Antwort zu Punkt 2 der Anfrage:
Diesbezüglich darf ich auf die Beantwortung der Anfrage 1229/J durch den Herrn Bundeskanzler verweisen.
Antwort zu den Punkten 3 und 5 der Anfrage:
Im Bundesministerium für Wirtschaft und Arbeit und seinen nachgeordneten Dienststellen wird weder kommerzielle Software zur Überwachung von Mitarbeitern, noch werden sogenannte "Behördentrojaner" eingesetzt.
Hingegen wird in der Zentralleitung des BMWA und in den Arbeitsinspektionen folgende Software für Datensicherungs- und Systemfunktionalitätssicherungs-Maßnahmen eingesetzt: Trend Micro Neat Suite, McAfee VirusScan Enterprise (Virenschutz), Websense, Clearswift MIMEsweeper (Webseiteneinschränkung) und Microsoft Help and Support für Windows XP (Fernwartung). Verantwortlich dafür ist das IT-Sicherheitsteam, dem, wie schon in der Antwort zu Punkt 1 ausgeführt, auch die Personalvertretung angehört.

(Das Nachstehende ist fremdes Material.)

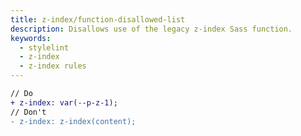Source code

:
 ```yaml
---
title: z-index/function-disallowed-list
description: Disallows use of the legacy z-index Sass function.
keywords:
  - stylelint
  - z-index
  - z-index rules
---
```


```diff
// Do
+ z-index: var(--p-z-1);
// Don't
- z-index: z-index(content);
```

Im Bundesamt für Eich- und Vermessungswesen wurde im Jahr 2001 unter Mitwirkung der Personalvertretung eine E-Mail und Internet - Richtlinie eingeführt. Ziel dieser Richtlinie ist es, die zweckentsprechende Nutzung der Kommunikationsmedien Internet und E-Mail zu gewährleisten. Es wird ein Internetfilter eingesetzt, welcher das Aufrufen bestimmter Homepages (insbesondere solche sexuellen Inhalts) unterbindet.
Antwort zu Punkt 4 der Anfrage:
In der Zentralleitung des Bundesministeriums für Wirtschaft und Arbeit ist für recht-liche Angelegenheiten des Datenschutzes die Abteilung Pers/6 (Rechtsangelegenheiten, Legistik), für organisatorische Fragen und Meldungen von Anwendungen an das Datenschutzregister die Abteilung BA/2 (Infrastruktur) und für technische Fragen des Datenschutzes die Abteilung IK/3 (Informationstechnik) zuständig.
Die Aufteilung dieser Zuständigkeiten, die in der Datenschutzrichtlinie für den Bereich der Zentralleitung festgelegt sind, hat sich in der Vergangenheit bewährt.
Die Arbeitsinspektorate haben nach den Bestimmungen des alten Datenschutzgesetzes, BGBl. Nr. 565/1978 und gemäß § 12 der damaligen Durchführungsrichtlinien
zur Datenschutzverordnung Datenschutzbeauftragte bestellt. Die Bestellungen wurden aufrechterhalten, obwohl das Datenschutzgesetz 2000, BGBl. I Nr. 165/1999, keine Verpflichtung dazu mehr vorsieht. Für die Arbeitsinspektion hat es sich als Vorteil erwiesen, eigene Ansprechpersonen für Datenschutzangelegenheiten vorzu-sehen, zumal in der Arbeitsinspektion sehr viele betriebsbezogene Daten verarbeitet werden. In jedem Arbeitsinspektorat ist mindestens eine Person als Datenschutzbeauftragte/r bestellt. Zu den Aufgaben der Datenschutzbeauftragten gehören die Durchführung, Koordinierung und Überwachung der Bestimmungen über den Datenschutz und die Datensicherheit im Bereich ihres Arbeitsinspektorates, wie z.B. die Unterstützung der Verantwortlichen hinsichtlich aller Angelegenheiten des Datenschutzes. Die Beauftragten sind auch für die ergänzende datenschutzrechtliche Belehrung der Mitarbeiter/innen im Bereich ihres Arbeitsinspektorates zuständig und sie haben weiters die Feststellung von Verstößen gegen die Datenschutzbestimmungen und allfälliger Sicherheitsmängel und Beseitigung dieser bzw. Ergänzungen der Datensicherheitsmaßnahmen zu beantragen.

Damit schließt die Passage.